- Film poster
- Directed by: Adam Benzine
- Written by: Adam Benzine
- Produced by: Adam Benzine
- Edited by: Tiffany Beaudin
- Music by: Joel Goodman
- Production company: Jet Black Iris
- Release date: October 27, 2020 (internet);
- Running time: 59 minutes
- Country: Canada
- Language: English

= The Curve (2020 film) =

2020 documentary film by Adam Benzine

The Curve is a 2020 Canadian documentary film written, directed, and produced by Adam Benzine. It is about the United States' response to the COVID-19 pandemic. It was released on the internet on October 27, 2020, a week before the United States presidential election.

==Production==
According to Benzine, the production was moderately funded and he ran out of cash. He launched a Kickstarter campaign to help fund the film and it was successful.

==Reception==
Chris Knight of the National Post gave the film four out of five stars and wrote, "Benzine's film is a fantastic primer on recent events, though its short running time leaves several key issues – the long-term lack of pandemic preparedness over multiple administrations, the link between COVID-19 deaths and poor, Black communities – feeling underexplored.
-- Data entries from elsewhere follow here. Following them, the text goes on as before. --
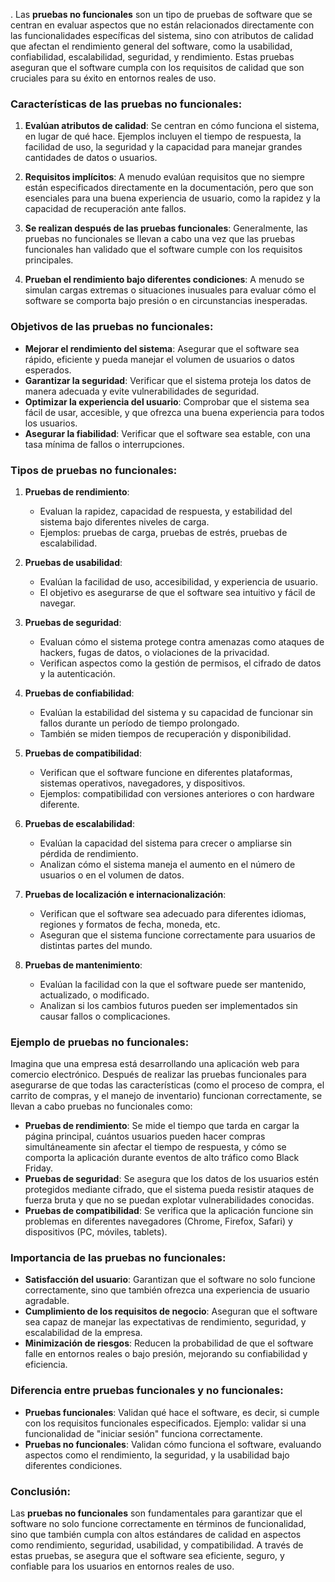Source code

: .
Las **pruebas no funcionales** son un tipo de pruebas de software que se centran en evaluar aspectos que no están relacionados directamente con las funcionalidades específicas del sistema, sino con atributos de calidad que afectan el rendimiento general del software, como la usabilidad, confiabilidad, escalabilidad, seguridad, y rendimiento. Estas pruebas aseguran que el software cumpla con los requisitos de calidad que son cruciales para su éxito en entornos reales de uso.

### **Características de las pruebas no funcionales**:

1. **Evalúan atributos de calidad**: Se centran en cómo funciona el sistema, en lugar de qué hace. Ejemplos incluyen el tiempo de respuesta, la facilidad de uso, la seguridad y la capacidad para manejar grandes cantidades de datos o usuarios.
  
2. **Requisitos implícitos**: A menudo evalúan requisitos que no siempre están especificados directamente en la documentación, pero que son esenciales para una buena experiencia de usuario, como la rapidez y la capacidad de recuperación ante fallos.

3. **Se realizan después de las pruebas funcionales**: Generalmente, las pruebas no funcionales se llevan a cabo una vez que las pruebas funcionales han validado que el software cumple con los requisitos principales.

4. **Prueban el rendimiento bajo diferentes condiciones**: A menudo se simulan cargas extremas o situaciones inusuales para evaluar cómo el software se comporta bajo presión o en circunstancias inesperadas.

### **Objetivos de las pruebas no funcionales**:

- **Mejorar el rendimiento del sistema**: Asegurar que el software sea rápido, eficiente y pueda manejar el volumen de usuarios o datos esperados.
- **Garantizar la seguridad**: Verificar que el sistema proteja los datos de manera adecuada y evite vulnerabilidades de seguridad.
- **Optimizar la experiencia del usuario**: Comprobar que el sistema sea fácil de usar, accesible, y que ofrezca una buena experiencia para todos los usuarios.
- **Asegurar la fiabilidad**: Verificar que el software sea estable, con una tasa mínima de fallos o interrupciones.

### **Tipos de pruebas no funcionales**:

1. **Pruebas de rendimiento**:
   - Evaluan la rapidez, capacidad de respuesta, y estabilidad del sistema bajo diferentes niveles de carga.
   - Ejemplos: pruebas de carga, pruebas de estrés, pruebas de escalabilidad.

2. **Pruebas de usabilidad**:
   - Evalúan la facilidad de uso, accesibilidad, y experiencia de usuario.
   - El objetivo es asegurarse de que el software sea intuitivo y fácil de navegar.

3. **Pruebas de seguridad**:
   - Evaluan cómo el sistema protege contra amenazas como ataques de hackers, fugas de datos, o violaciones de la privacidad.
   - Verifican aspectos como la gestión de permisos, el cifrado de datos y la autenticación.

4. **Pruebas de confiabilidad**:
   - Evalúan la estabilidad del sistema y su capacidad de funcionar sin fallos durante un período de tiempo prolongado.
   - También se miden tiempos de recuperación y disponibilidad.

5. **Pruebas de compatibilidad**:
   - Verifican que el software funcione en diferentes plataformas, sistemas operativos, navegadores, y dispositivos.
   - Ejemplos: compatibilidad con versiones anteriores o con hardware diferente.

6. **Pruebas de escalabilidad**:
   - Evalúan la capacidad del sistema para crecer o ampliarse sin pérdida de rendimiento.
   - Analizan cómo el sistema maneja el aumento en el número de usuarios o en el volumen de datos.

7. **Pruebas de localización e internacionalización**:
   - Verifican que el software sea adecuado para diferentes idiomas, regiones y formatos de fecha, moneda, etc.
   - Aseguran que el sistema funcione correctamente para usuarios de distintas partes del mundo.

8. **Pruebas de mantenimiento**:
   - Evalúan la facilidad con la que el software puede ser mantenido, actualizado, o modificado.
   - Analizan si los cambios futuros pueden ser implementados sin causar fallos o complicaciones.

### **Ejemplo de pruebas no funcionales**:

Imagina que una empresa está desarrollando una aplicación web para comercio electrónico. Después de realizar las pruebas funcionales para asegurarse de que todas las características (como el proceso de compra, el carrito de compras, y el manejo de inventario) funcionan correctamente, se llevan a cabo pruebas no funcionales como:

- **Pruebas de rendimiento**: Se mide el tiempo que tarda en cargar la página principal, cuántos usuarios pueden hacer compras simultáneamente sin afectar el tiempo de respuesta, y cómo se comporta la aplicación durante eventos de alto tráfico como Black Friday.
- **Pruebas de seguridad**: Se asegura que los datos de los usuarios estén protegidos mediante cifrado, que el sistema pueda resistir ataques de fuerza bruta y que no se puedan explotar vulnerabilidades conocidas.
- **Pruebas de compatibilidad**: Se verifica que la aplicación funcione sin problemas en diferentes navegadores (Chrome, Firefox, Safari) y dispositivos (PC, móviles, tablets).

### **Importancia de las pruebas no funcionales**:

- **Satisfacción del usuario**: Garantizan que el software no solo funcione correctamente, sino que también ofrezca una experiencia de usuario agradable.
- **Cumplimiento de los requisitos de negocio**: Aseguran que el software sea capaz de manejar las expectativas de rendimiento, seguridad, y escalabilidad de la empresa.
- **Minimización de riesgos**: Reducen la probabilidad de que el software falle en entornos reales o bajo presión, mejorando su confiabilidad y eficiencia.

### **Diferencia entre pruebas funcionales y no funcionales**:

- **Pruebas funcionales**: Validan qué hace el software, es decir, si cumple con los requisitos funcionales especificados. Ejemplo: validar si una funcionalidad de "iniciar sesión" funciona correctamente.
- **Pruebas no funcionales**: Validan cómo funciona el software, evaluando aspectos como el rendimiento, la seguridad, y la usabilidad bajo diferentes condiciones.

### **Conclusión**:

Las **pruebas no funcionales** son fundamentales para garantizar que el software no solo funcione correctamente en términos de funcionalidad, sino que también cumpla con altos estándares de calidad en aspectos como rendimiento, seguridad, usabilidad, y compatibilidad. A través de estas pruebas, se asegura que el software sea eficiente, seguro, y confiable para los usuarios en entornos reales de uso.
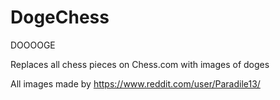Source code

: # DogeChess
DOOOOGE

Replaces all chess pieces on Chess.com with images of doges

All images made by https://www.reddit.com/user/Paradile13/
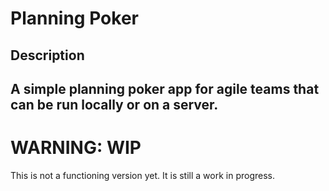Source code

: # Planning Poker

## Description
A simple planning poker app for agile teams that can be run
locally or on a server.
---
# WARNING: WIP
This is not a functioning version yet. It is still a work in progress.
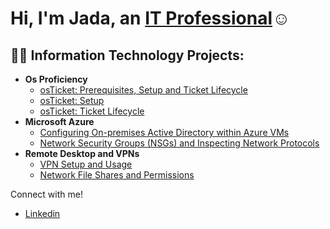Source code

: <h1>Hi, I'm Jada, an <a href="https://linkedin.com/in/Josh">IT Professional</a>☺</h1>

<h2>👨‍💻 Information Technology Projects:</h2>

- <b>Os Proficiency</b>
  - [osTicket: Prerequisites, Setup and Ticket Lifecycle](https://github.com/jsmcoleman/osticket-prereqs)
  - [osTicket: Setup](https://github.com/jsmcoleman/osticket-)
  - [osTicket: Ticket Lifecycle](https://github.com/jsmcoleman/osticket-)
- <b>Microsoft Azure</b>
  - [Configuring On-premises Active Directory within Azure VMs](https://github.com/jsmcoleman/configure-ad)
  - [Network Security Groups (NSGs) and Inspecting Network Protocols](https://github.com/joshmadakorcc/azure-network-protocols)
- <b> Remote Desktop and VPNs </b>
  - [VPN Setup and Usage](https://github.com/jsmcoleman/vpn)
  - [Network File Shares and Permissions](https://github.com/jsmcoleman/osticket-prereqs)

Connect with me!
 
- [Linkedin](https://www.linkedin.com/in/jada-coleman/)



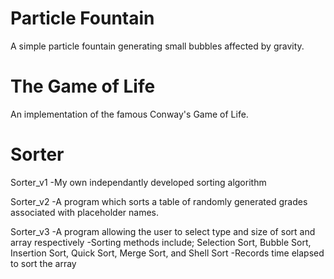 Particle Fountain
=================

A simple particle fountain generating small bubbles affected by gravity.


The Game of Life
================

An implementation of the famous Conway's Game of Life.


Sorter
======

Sorter_v1
-My own independantly developed sorting algorithm

Sorter_v2
-A program which sorts a table of randomly generated grades associated with placeholder names.

Sorter_v3
-A program allowing the user to select type and size of sort and array respectively
-Sorting methods include; Selection Sort, Bubble Sort, Insertion Sort, Quick Sort, Merge Sort, and Shell Sort
-Records time elapsed to sort the array
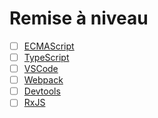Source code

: # Remise à niveau

- [ ] [ECMAScript](./ecmascript.md)
- [ ] [TypeScript](./typescript.md)
- [ ] [VSCode](./vscode.md)
- [ ] [Webpack](./webpack.md)
- [ ] [Devtools](./devtools.md)
- [ ] [RxJS](./rxjs)
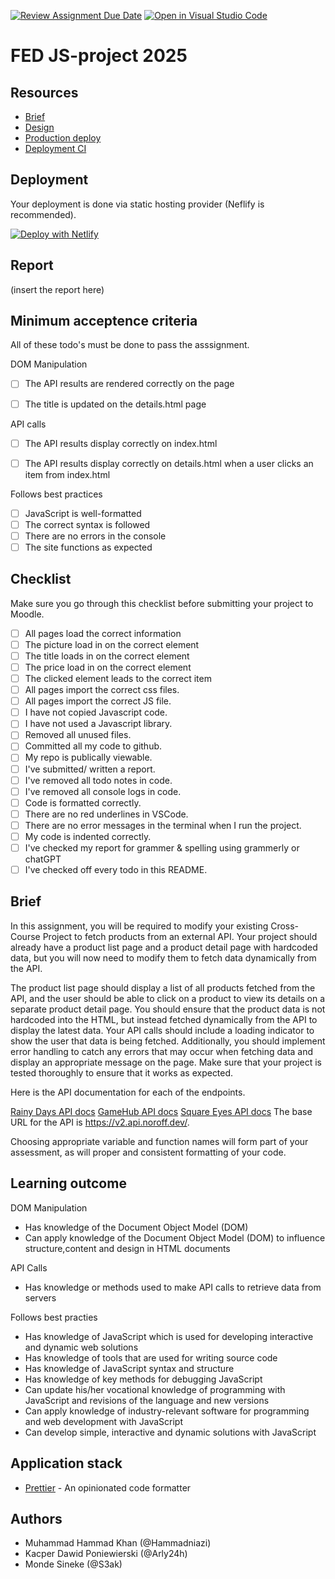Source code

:[![Review Assignment Due Date](https://classroom.github.com/assets/deadline-readme-button-22041afd0340ce965d47ae6ef1cefeee28c7c493a6346c4f15d667ab976d596c.svg)](https://classroom.github.com/a/e-_62uB-)
[![Open in Visual Studio Code](https://classroom.github.com/assets/open-in-vscode-2e0aaae1b6195c2367325f4f02e2d04e9abb55f0b24a779b69b11b9e10269abc.svg)](https://classroom.github.com/online_ide?assignment_repo_id=16604232&assignment_repo_type=AssignmentRepo)
# FED JS-project 2025

## Resources

<!-- You must replace these links -->

- [Brief]()
- [Design](https://www.figma.com/design/A4bLZaujLKWmCdF0X2iyQr/Assignment-Hammad?node-id=303-768&t=wd42snckw2guYvmc-1)
- [Production deploy]()
- [Deployment CI](_LINK_TO_NETLIFY_VERCEL_DASHBOARD_)

## Deployment

Your deployment is done via static hosting provider (Neflify is recommended).

[![Deploy with Netlify](https://vercel.com/button)](https://vercel.com/new/clone?repository-url=https%3A%2F%2Fgithub.com%2FS3ak%2Ffed1-exam-vanilla-frontend-website&env=API_TOKEN,API_SECRET&envDescription=The%20API_TOKEN%20is%20needed%20to%20access%20a%20secure%20API%20endpoint.%20This%20can%20be%20the%20Authorization%20%60Bearer%20Token%60%20header%20used%20to%20make%20queries.&envLink=https%3A%2F%2Fvitejs.dev%2Fguide%2Fenv-and-mode.html&project-name=exam-front-end&repository-name=fed1-exam-vanilla-frontend-website&skippable-integrations=1)

## Report

(insert the report here)

## Minimum acceptence criteria

All of these todo's must be done to pass the asssignment.


DOM Manipulation

- [ ] The API results are rendered correctly on the page
- [ ] The title is updated on the details.html page


API calls

- [ ] The API results display correctly on index.html
- [ ] The API results display correctly on details.html when a user clicks an item from index.html


Follows best practices
- [ ] JavaScript is well-formatted
- [ ] The correct syntax is followed
- [ ] There are no errors in the console
- [ ] The site functions as expected

## Checklist

Make sure you go through this checklist before submitting your project to Moodle.

- [ ] All pages load the correct information
- [ ] The picture load in on the correct element
- [ ] The title loads in on the correct element
- [ ] The price load in on the correct element
- [ ] The clicked element leads to the correct item 
- [ ] All pages import the correct css files.
- [ ] All pages import the correct JS file.
- [ ] I have not copied Javascript code.
- [ ] I have not used a Javascript library.
- [ ] Removed all unused files.
- [ ] Committed all my code to github.
- [ ] My repo is publically viewable.
- [ ] I've submitted/ written a report.
- [ ] I've removed all todo notes in code.
- [ ] I've removed all console logs in code.
- [ ] Code is formatted correctly.
- [ ] There are no red underlines in VSCode.
- [ ] There are no error messages in the terminal when I run the project.
- [ ] My code is indented correctly.
- [ ] I've checked my report for grammer & spelling using grammerly or chatGPT
- [ ] I've checked off every todo in this README.

## Brief

In this assignment, you will be required to modify your existing Cross-Course Project to fetch products from an external API. Your project should already have a product list page and a product detail page with hardcoded data, but you will now need to modify them to fetch data dynamically from the API.

The product list page should display a list of all products fetched from the API, and the user should be able to click on a product to view its details on a separate product detail page. You should ensure that the product data is not hardcoded into the HTML, but instead fetched dynamically from the API to display the latest data. Your API calls should include a loading indicator to show the user that data is being fetched. Additionally, you should implement error handling to catch any errors that may occur when fetching data and display an appropriate message on the page. Make sure that your project is tested thoroughly to ensure that it works as expected.

Here is the API documentation for each of the endpoints.

[Rainy Days API docs](https://docs.noroff.dev/docs/v2/e-commerce/rainy-days)
[GameHub API docs](https://docs.noroff.dev/docs/v2/e-commerce/gamehub)
[Square Eyes API docs](https://docs.noroff.dev/docs/v2/e-commerce/square-eyes)
The base URL for the API is https://v2.api.noroff.dev/.

Choosing appropriate variable and function names will form part of your assessment, as will proper and consistent formatting of your code.

## Learning outcome

DOM Manipulation 

- Has knowledge of the Document Object Model (DOM)
- Can apply knowledge of the Document Object Model (DOM) to influence structure,content and design in HTML documents

API Calls

- Has knowledge or methods used to make API calls to retrieve data from servers

Follows best practies

- Has knowledge of JavaScript which is used for developing interactive and dynamic web solutions
- Has knowledge of tools that are used for writing source code
- Has knowledge of JavaScript syntax and structure
- Has knowledge of key methods for debugging JavaScript
- Can update his/her vocational knowledge of programming with JavaScript and revisions of the language and new versions
- Can apply knowledge of industry-relevant software for programming and web development with JavaScript
- Can develop simple, interactive and dynamic solutions with JavaScript
 
## Application stack

- [Prettier](https://prettier.io/) - An opinionated code formatter

## Authors

- Muhammad Hammad Khan (@Hammadniazi)
- Kacper Dawid Poniewierski (@Arly24h)
- Monde Sineke (@S3ak)
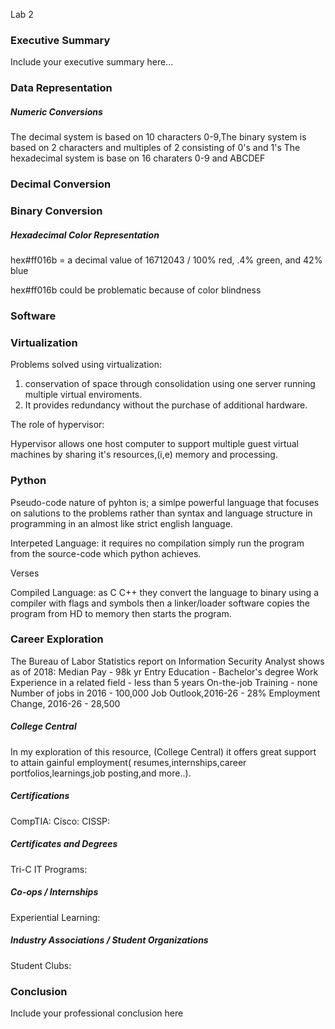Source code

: Lab 2
### Executive Summary 
Include your executive summary here...

### Data Representation
##### Numeric Conversions

The decimal system is based on 10 characters 0-9,The binary system is based on 2 characters and multiples of 2 consisting of 0's and 1's The hexadecimal system is base on 16 charaters 0-9 and ABCDEF

### Decimal Conversion

### Binary Conversion


##### Hexadecimal Color Representation

hex#ff016b = a decimal value of 16712043 / 100% red, .4% green, and 42% blue

hex#ff016b could be problematic because of color blindness

### Software

### Virtualization

Problems solved using virtualization:

1) conservation of space through consolidation using one server running multiple virtual enviroments.
2) It provides redundancy without the purchase of additional hardware.

The role of hypervisor:

Hypervisor allows one host computer to support multiple guest virtual machines by  sharing it's resources,(i,e) memory and processing.


### Python

Pseudo-code nature of pyhton is; a simlpe powerful language that focuses on salutions to the problems rather than syntax and language structure in programming in an almost like strict english language.

Interpeted Language:
it requires no compilation simply run the program from the source-code which python achieves.

Verses

Compiled Language:
as C C++ they convert the language to binary using a compiler with flags and symbols then a linker/loader software copies the program from HD to memory then starts the program.

### Career Exploration

The Bureau of Labor Statistics report on Information Security Analyst shows as of 2018:
Median Pay - 98k yr
Entry Education - Bachelor's degree
Work Experience in a related field - less than 5 years
On-the-job Training - none
Number of jobs in 2016 - 100,000
Job Outlook,2016-26 - 28% 
Employment Change, 2016-26 - 28,500

##### College Central

In my exploration of this resource, (College Central) it offers great support to attain gainful employment( resumes,internships,career portfolios,learnings,job posting,and more..).

##### Certifications

CompTIA:
Cisco:
CISSP:


##### Certificates and Degrees

Tri-C IT Programs:
##### Co-ops / Internships
Experiential Learning:
##### Industry Associations / Student Organizations
Student Clubs:

### Conclusion

Include your professional conclusion here
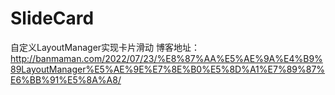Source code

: # SlideCard
自定义LayoutManager实现卡片滑动
博客地址：http://banmaman.com/2022/07/23/%E8%87%AA%E5%AE%9A%E4%B9%89LayoutManager%E5%AE%9E%E7%8E%B0%E5%8D%A1%E7%89%87%E6%BB%91%E5%8A%A8/
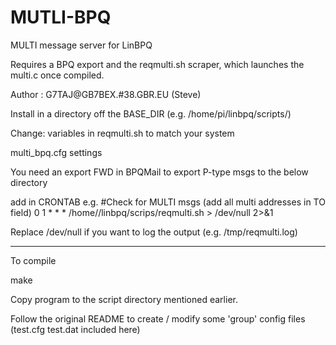 # MUTLI-BPQ

MULTI message server for LinBPQ 

Requires a BPQ export and the reqmulti.sh scraper, which launches the multi.c once compiled.

 Author       : G7TAJ@GB7BEX.#38.GBR.EU (Steve)

 Install in a directory off the BASE_DIR (e.g. /home/pi/linbpq/scripts/)

Change:
 variables in reqmulti.sh to match your system
       
 multi_bpq.cfg settings
        
 You need an export FWD in BPQMail to export P-type msgs to the below directory

 add in CRONTAB 
 e.g.
 #Check for MULTI msgs (add all multi addresses in TO field)
 0 1 * * * /home/<usr>/linbpq/scrips/reqmulti.sh > /dev/null 2>&1

 Replace /dev/null if you want to log the output (e.g. /tmp/reqmulti.log)


-----------------
To compile

   make

Copy program to the script directory mentioned earlier.


Follow the original README to create / modify some 'group' config files (test.cfg test.dat included here)
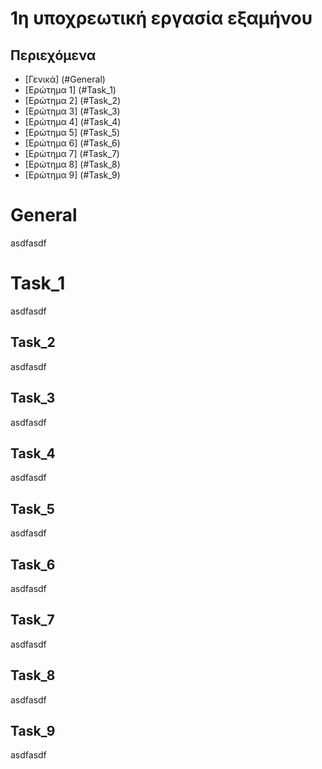 # 1η υποχρεωτική εργασία εξαμήνου

## Περιεχόμενα 
* [Γενικά] (#General)
* [Ερώτημα 1] (#Task_1) 
* [Ερώτημα 2] (#Task_2)
* [Ερώτημα 3] (#Task_3)
* [Ερώτημα 4] (#Task_4)
* [Ερώτημα 5] (#Task_5)
* [Ερώτημα 6] (#Task_6)
* [Ερώτημα 7] (#Task_7)
* [Ερώτημα 8] (#Task_8)
* [Ερώτημα 9] (#Task_9)

# General
asdfasdf

# Task_1
asdfasdf

## Task_2
asdfasdf

## Task_3
asdfasdf

## Task_4
asdfasdf

## Task_5
asdfasdf

## Task_6
asdfasdf

## Task_7
asdfasdf

## Task_8
asdfasdf

## Task_9
asdfasdf
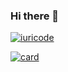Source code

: ### Hi there 👋

[![iuricode](https://github-readme-stats.vercel.app/api/top-langs/?username=glecio&layout=compact)](https://github.com/anuraghazra/github-readme-stats)

[![card](https://github-readme-stats.vercel.app/api?username=glecio&theme=default&show_icons=true)](https://github.com/anuraghazra/github-readme-stats)


<!--
**glecio/glecio** is a ✨ _special_ ✨ repository because its `README.md` (this file) appears on your GitHub profile.

Here are some ideas to get you started:

- 🔭 I’m currently working on ...
- 🌱 I’m currently learning ...
- 👯 I’m looking to collaborate on ...
- 🤔 I’m looking for help with ...
- 💬 Ask me about ...
- 📫 How to reach me: ...
- 😄 Pronouns: ...
- ⚡ Fun fact: ...
-->

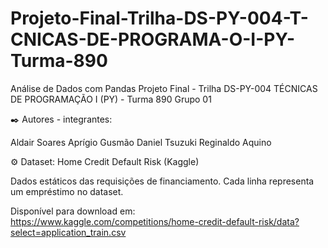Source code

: # Projeto-Final-Trilha-DS-PY-004-T-CNICAS-DE-PROGRAMA-O-I-PY-Turma-890

Análise de Dados com Pandas
Projeto Final - Trilha DS-PY-004 TÉCNICAS DE PROGRAMAÇÃO I (PY) - Turma 890
Grupo 01

✒️ Autores - integrantes:

Aldair Soares
Aprígio Gusmão
Daniel Tsuzuki
Reginaldo Aquino

⚙️ Dataset: Home Credit Default Risk (Kaggle)

Dados estáticos das requisições de financiamento. Cada linha representa um empréstimo no dataset.

Disponível para download em: https://www.kaggle.com/competitions/home-credit-default-risk/data?select=application_train.csv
And of course, the unfinished nature of the pandemic means it ends somewhat abruptly. But as a snapshot of a moment in history, it can't be beat."

Norman Wilner of NOW gave the film a positive review, writing, "It doesn't just present the Trump administration's disastrous incompetence in the face of the novel coronavirus, but digs into the reasons for that incompetence, both ideologically and strategically."